How Does IVF Work for Lesbian Couples?

In Vitro Fertilization (IVF) is an assisted reproductive technology that provides a pathway to parenthood for same-sex female couples. This process involves combining an egg and sperm outside the body in a laboratory setting before transferring the resulting embryo into a uterus. For couples who share no male partner, the process requires the use of donor sperm to achieve conception. Same-sex female couples have two primary options for biological involvement. These options allow for one partner to contribute the genetic material, or for the roles of genetic provider and gestational carrier to be shared between both partners.

Sourcing Genetic Material: Donor Sperm

The first step for same-sex female couples pursuing IVF is securing a viable sperm sample, which can be obtained through an anonymous sperm bank or from a known donor. Most couples choose to work with certified sperm banks, which offer cryopreserved samples from rigorously screened donors. These donors undergo an extensive screening process, including a comprehensive review of their medical and family history to identify potential hereditary disorders. Potential donors are also subject to infectious disease screening, with testing for conditions such as HIV, Hepatitis B, and Hepatitis C, adhering to regulations set by the Food and Drug Administration (FDA). After collection, the donor sperm sample is typically quarantined for a minimum of six months, after which the donor is retested for infectious diseases to ensure the sample is safe for use. Once a couple has selected a donor, the cryopreserved vial is shipped to the fertility clinic, where it is thawed and prepared just before the fertilization procedure.

The Reciprocal IVF Path: Egg Retrieval and Fertilization

Reciprocal IVF allows both partners to participate directly in the biological process, beginning with the partner designated as the egg provider. This partner undergoes controlled ovarian hyperstimulation, where injectable hormone medications are taken for approximately one to two weeks. These hormones stimulate the ovaries to mature multiple egg-containing follicles simultaneously. The egg provider’s response is tracked closely through frequent transvaginal ultrasounds and blood tests to monitor hormone levels, ensuring the eggs are progressing toward optimal maturity.
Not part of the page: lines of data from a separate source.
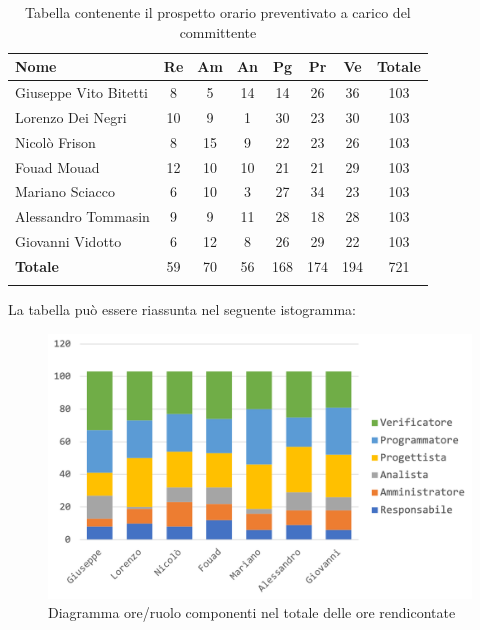 				\begin{longtable}{|l|c|c|c|c|c|c|c|}
					\hline
					\rowcolor{lighter-grayer}
					\textbf{Nome} & \textbf{Re} & \textbf{Am} & \textbf{An} & \textbf{Pg}  & \textbf{Pr}   & \textbf{Ve} & \textbf{Totale} \\
					\hline
					\endfirsthead
					
					\hline
					Giuseppe Vito Bitetti 		& 8 & 5 & 14 & 14 & 26 & 36 & 103\\
					\hline
					\hline
					Lorenzo Dei Negri			& 10 & 9 & 1 & 30 & 23 & 30 & 103\\
					\hline
					\hline
					Nicolò Frison				    & 8 & 15 & 9 & 22 & 23 & 26 & 103\\
					\hline
					\hline
					Fouad Mouad 				 & 12 & 10 & 10 & 21 & 21 & 29 & 103\\
					\hline
					\hline
					Mariano Sciacco 			& 6 & 10 & 3 & 27 & 34 & 23 & 103\\
					\hline
					\hline
					Alessandro Tommasin    & 9 & 9 & 11 & 28 & 18 & 28 & 103\\
					\hline
					\hline
					Giovanni Vidotto 			 & 6 & 12 & 8 & 26 & 29 & 22 & 103\\
					\hline 
					\textbf{Totale}				 & 59 &  70 & 56 & 168 & 174 & 194 & 721\\
					\hline
					\caption{Tabella contenente il prospetto orario preventivato a carico del committente}
				\end{longtable}
				
				La tabella può essere riassunta nel seguente istogramma:
				\begin{figure}[H]
					\centering
					\includegraphics[width=0.8\linewidth]{./images/preventivo/totOreRed1.png}
					\caption{Diagramma ore/ruolo componenti nel totale delle ore rendicontate}
					\label{fig:diagramma suddivione ruoli totale ore rendicontete}
				\end{figure}
				\pagebreak
			
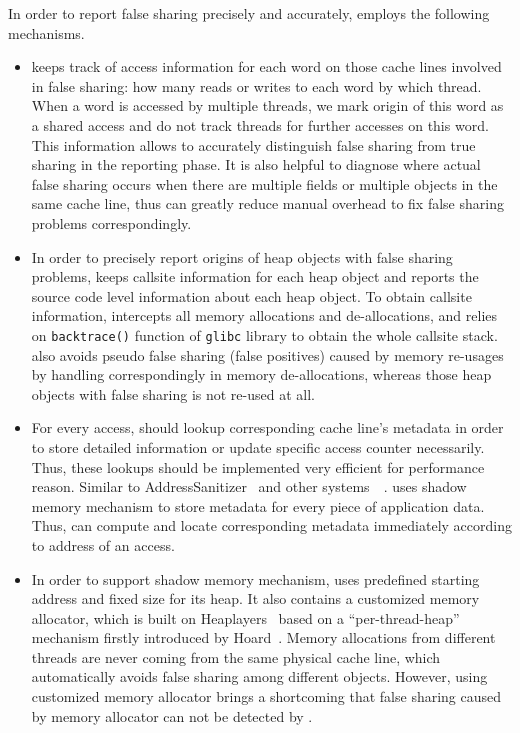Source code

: In order to report false sharing precisely and accurately,  
\Predator{} employs the following mechanisms. 
\begin{itemize}
\item
\Predator{} keeps track of access information for each word on those
cache lines involved in false sharing: 
how many reads or writes to each word by which thread. 
When a word is accessed by multiple threads,
we mark origin of this word as a shared access and do not track threads for further accesses 
on this word. This information 
allows \Predator{} to accurately distinguish false sharing from true sharing 
in the reporting phase.
It is also helpful to diagnose where 
actual false sharing occurs when there are multiple fields or multiple objects 
in the same cache line, thus can greatly reduce manual overhead to fix false sharing problems
correspondingly. 

\item
In order to precisely report origins of heap objects with false sharing problems, \Predator{}
keeps callsite information for each heap object and reports the source code level
information about each heap object. To obtain callsite information, \Predator{}
intercepts all memory allocations and de-allocations, and relies on \texttt{backtrace()} 
function of \texttt{glibc} library to obtain the whole callsite stack. 
\Predator{} also avoids pseudo false sharing (false positives) caused by memory re-usages 
by handling correspondingly in memory de-allocations, whereas those heap objects with false 
sharing is not re-used at all.

\item
For every access, \Predator{} should lookup corresponding cache line's metadata 
in order to store detailed information or update specific access counter necessarily.
Thus, these lookups should be implemented very efficient for performance reason. 
Similar to 
AddressSanitizer~\cite{Addresssanitizer} and other systems~\cite{qinzhaodetection}~\cite{Valgrind}. 
\Predator{} uses shadow memory mechanism to store metadata for every piece of application data. 
Thus, \Predator{} can compute and locate corresponding metadata immediately according to address of
an access.

\item
In order to support shadow memory mechanism, \Predator{} uses predefined starting address and 
fixed size for its heap. 
It also contains a customized memory allocator, which is built on 
Heaplayers~\cite{heaplayers} based on a ``per-thread-heap'' mechanism firstly introduced 
by Hoard~\cite{Hoard}. 
Memory allocations from different threads are never coming 
from the same physical cache line, which automatically avoids false sharing among different objects. 
However, using customized memory allocator 
brings a shortcoming that false sharing caused by memory 
allocator can not be detected by \Predator{}. 

\end{itemize} 
 

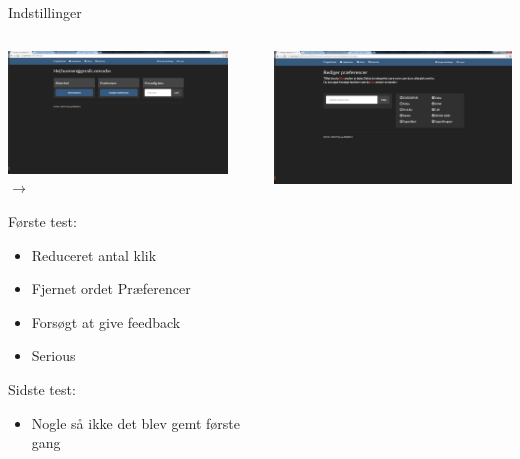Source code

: \begin{frame}{Indstillinger}
	
	\begin{minipage}[0.3\textheight]{\textwidth}
	\begin{columns}[T]
	\begin{column}{0.5\textwidth}
	 \includegraphics[width=0.9\textwidth,height=0.9\textheight,keepaspectratio, trim={1cm 0 0 16mm}, clip]{images/Screenshots/SettingsOld.png} \vspace{2 mm} $\rightarrow$ 
	 
	 Første test:
	 \begin{itemize}
	 	\item Reduceret antal klik
	 	\item Fjernet ordet Præferencer
	 	\item Forsøgt at give feedback
	 	\item Serious
	 \end{itemize}
	 Sidste test:
	 \begin{itemize}
	 	\item Nogle så ikke det blev gemt første gang
	 \end{itemize}
	 
	\end{column}
	\begin{column}{0.5\textwidth}
	 \includegraphics[width=1\textwidth,height=1\textheight,keepaspectratio, trim={1cm 0 0 16mm}, clip]{images/Screenshots/SettingsOld2.png}
	 

\end{column}
\end{columns}
\end{minipage}
\end{frame}
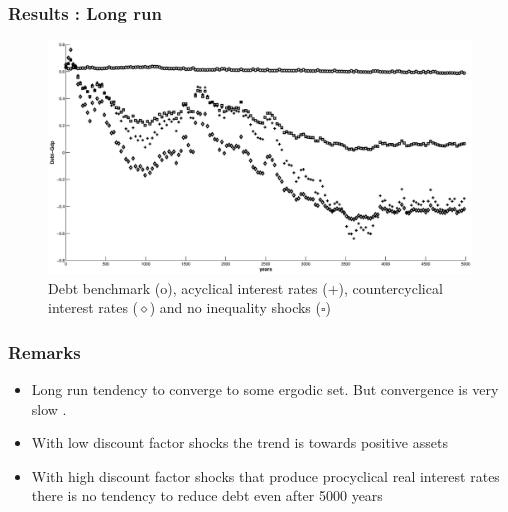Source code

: \documentclass{beamer}
\begin{document}
 
\begin{frame}
 \frametitle{Results : Long run}
 
  \begin{figure}[htp]
 \centering
 \includegraphics[width=\textwidth]{Draft25Graphs/LongSimulations.eps}
 \caption{Debt benchmark (o), acyclical interest rates (+), countercyclical interest rates ($\diamond$) and no inequality shocks \scriptsize ($\square$\normalsize) }
 \label{fig:LongSimulations}
 \end{figure}


 \end{frame}
 
 \begin{frame}[label=main]
  \frametitle{Remarks}
  \begin{itemize}
   \item Long run tendency to converge to some ergodic set. But convergence is very slow
   \hyperlink{convergence}{}.
   \item With low discount factor shocks the trend is towards positive assets
   \item With high discount factor shocks that produce procyclical real interest rates there is no tendency to reduce debt even after 5000 years
  \end{itemize}

 \end{frame}
\end{document}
Once the follicles reach an appropriate size, a final injection, referred to as the “trigger shot,” is administered to induce the final maturation phase of the eggs.

Egg Retrieval and Fertilization

The egg retrieval procedure takes place about 36 hours after the trigger shot and is a minor outpatient surgery performed under light sedation. Using ultrasound guidance, a thin needle is passed through the vaginal wall into the ovaries to aspirate the fluid and eggs from the mature follicles. Following retrieval, the eggs are transported to the laboratory, where they are combined with the thawed donor sperm. Fertilization may occur spontaneously (conventional IVF) or via Intracytoplasmic Sperm Injection (ICSI), where a single sperm is injected directly into the egg. The resulting embryos are then cultured for five to six days, allowing them to develop into the blastocyst stage before being prepared for transfer or cryopreservation.

The Reciprocal IVF Path: Endometrial Preparation and Transfer

Endometrial Preparation

The second phase of Reciprocal IVF focuses on preparing the gestational carrier to receive the embryo. This preparation involves a hormonal regimen designed to optimize the uterine lining, known as the endometrium, for implantation. Estrogen is administered first, typically starting near the beginning of the menstrual cycle, to encourage the thickening of the endometrium. The lining is monitored via ultrasound to confirm it has reached a receptive thickness, generally between 7 to 10 millimeters. Once the lining is sufficiently thick, progesterone is introduced to create the ideal “window of implantation” for the embryo.

Embryo Transfer

The actual embryo transfer is a non-surgical procedure performed once the endometrium is ready and the embryo has developed. The selected embryo, which may have been freshly cultured or thawed, is gently placed into the uterus using a thin, flexible catheter guided by ultrasound. Following the transfer, the gestational carrier continues to take progesterone to support the uterine lining and enhance the chances of successful implantation.

The Standard IVF Path: Single Partner Conception

The Standard IVF Path involves a single partner taking on both the role of providing the eggs and carrying the pregnancy. This option consolidates the medical steps, making the synchronization of two separate cycles unnecessary. This path is often chosen when only one partner is medically cleared to carry a pregnancy, or when a couple prefers that one individual maintain both the genetic and gestational connection. This individual undergoes the same rigorous process of ovarian stimulation, monitoring, and egg retrieval as described in the reciprocal method. The retrieved eggs are then fertilized with donor sperm to create embryos, which are transferred back into the same partner’s uterus, either immediately in a “fresh” transfer, or in a subsequent frozen cycle.